Я спросила Пушкина, что он думает о двух молодых поэтах Гейне и Мюссе и любит ли он по-прежнему Шенье.
– Да, это настоящий поэт; его даже можно назвать трюком. Гейне – великий лирик и в то же время очень остроумный; такое сочетание весьма редко. Также и Мюссе. Им присущи и ирония и философские идеи. Знаете ли вы Китса? Это был необыкновенный талант, но без малейших философских идей. Он был поэт по инстинкту и чувству скорее, чем по идеям, – молодой сластолюбец, обожавший Мильтона и Гомера. Он подражал Спенсеру, но при этом был необыкновенно оригинален. Байрон и Шелли не без основания посвятили ему великолепные стихи. Шелли был главным образом философом и метафизиком и в то же время обладал гораздо большим драматизмом, чем Байрон. Драмы Байрона холодны; это великолепные поэмы в диалогах.
Затем я спросила у Пушкина, восхищается ли он Мильтоном и Шиллером так же, как Жуковский.
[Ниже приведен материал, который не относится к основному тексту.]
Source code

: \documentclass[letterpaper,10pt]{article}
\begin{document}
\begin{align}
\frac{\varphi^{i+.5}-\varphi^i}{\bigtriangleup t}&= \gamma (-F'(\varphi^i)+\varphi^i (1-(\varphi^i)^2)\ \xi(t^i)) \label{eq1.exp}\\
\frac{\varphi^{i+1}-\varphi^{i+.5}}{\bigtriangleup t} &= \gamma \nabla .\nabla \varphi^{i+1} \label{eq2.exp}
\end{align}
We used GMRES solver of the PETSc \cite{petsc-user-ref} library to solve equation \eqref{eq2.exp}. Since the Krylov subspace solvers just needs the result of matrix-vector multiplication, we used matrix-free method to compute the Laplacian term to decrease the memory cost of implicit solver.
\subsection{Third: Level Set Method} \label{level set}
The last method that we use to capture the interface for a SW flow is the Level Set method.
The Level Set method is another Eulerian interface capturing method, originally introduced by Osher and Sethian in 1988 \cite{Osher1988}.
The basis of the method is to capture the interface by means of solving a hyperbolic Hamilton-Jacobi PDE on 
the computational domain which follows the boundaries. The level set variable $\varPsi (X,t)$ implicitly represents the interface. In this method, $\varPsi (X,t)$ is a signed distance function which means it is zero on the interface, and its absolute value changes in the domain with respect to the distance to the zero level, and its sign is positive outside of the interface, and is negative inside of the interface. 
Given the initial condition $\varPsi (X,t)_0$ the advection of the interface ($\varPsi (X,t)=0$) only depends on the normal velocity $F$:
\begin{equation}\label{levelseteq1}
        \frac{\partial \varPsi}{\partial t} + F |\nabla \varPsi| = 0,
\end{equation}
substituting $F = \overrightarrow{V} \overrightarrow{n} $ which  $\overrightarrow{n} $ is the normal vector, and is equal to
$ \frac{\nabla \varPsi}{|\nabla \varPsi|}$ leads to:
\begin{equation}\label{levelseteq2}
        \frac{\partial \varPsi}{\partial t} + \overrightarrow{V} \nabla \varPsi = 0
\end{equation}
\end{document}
– Мильтон – великий английский классик; я уверен, что он читал только Библию и древних греков. Он гораздо более эллин, чем Поп, считающийся архиклассиком. Его «Сатана» не богословский, он слишком греческий. Я нахожу, что у Шиллера в его греческих поэмах и в «Колоколе» форма удивительна. Но его драмы мне говорят мало; они тенденциозны. По-моему, великим образцом драматурга всегда будет Шекспир. Посмотрите, сколько человеческих фигур он создал из разных стран, из разных эпох; возьмите его женщин, даже служанок, лакеев. Шекспир – явление единственное и останется единственным. Какой двор был у этой Елизаветы! Гораздо величественнее, чем двор Людовика XIV. Вот Шиллер совсем не понял Елизавету в своей «Марии Стюарт»; ее всегда изображают некрасивой старой девой, завидующей красоте Марии. Она могла завидовать ей, когда была молода, но вы знаете, во-первых, что все королевы красивы, а во-вторых, что Елизавета была настоящей королевой и должна была быть очень самоуверенна.
Затем Пушкин опять вернулся к Байрону.
– Этот человек понял Восток, Грецию, античный мир, океан, Рим, оба Рима: и языческий, и христианский. В каких стихах он описал Святого Петра! Он сказал последнее слово об этом гениальном произведении искусства и даже был тогда настоящим христианином. А его смеют обвинять в атеизме! После него уже нечего сказать ни о Базилике, ни о Колизее!
Пушкин остановился и потом сказал мне:
– Вам не скучно все это? Я говорю без удержу; вы так хорошо слушаете.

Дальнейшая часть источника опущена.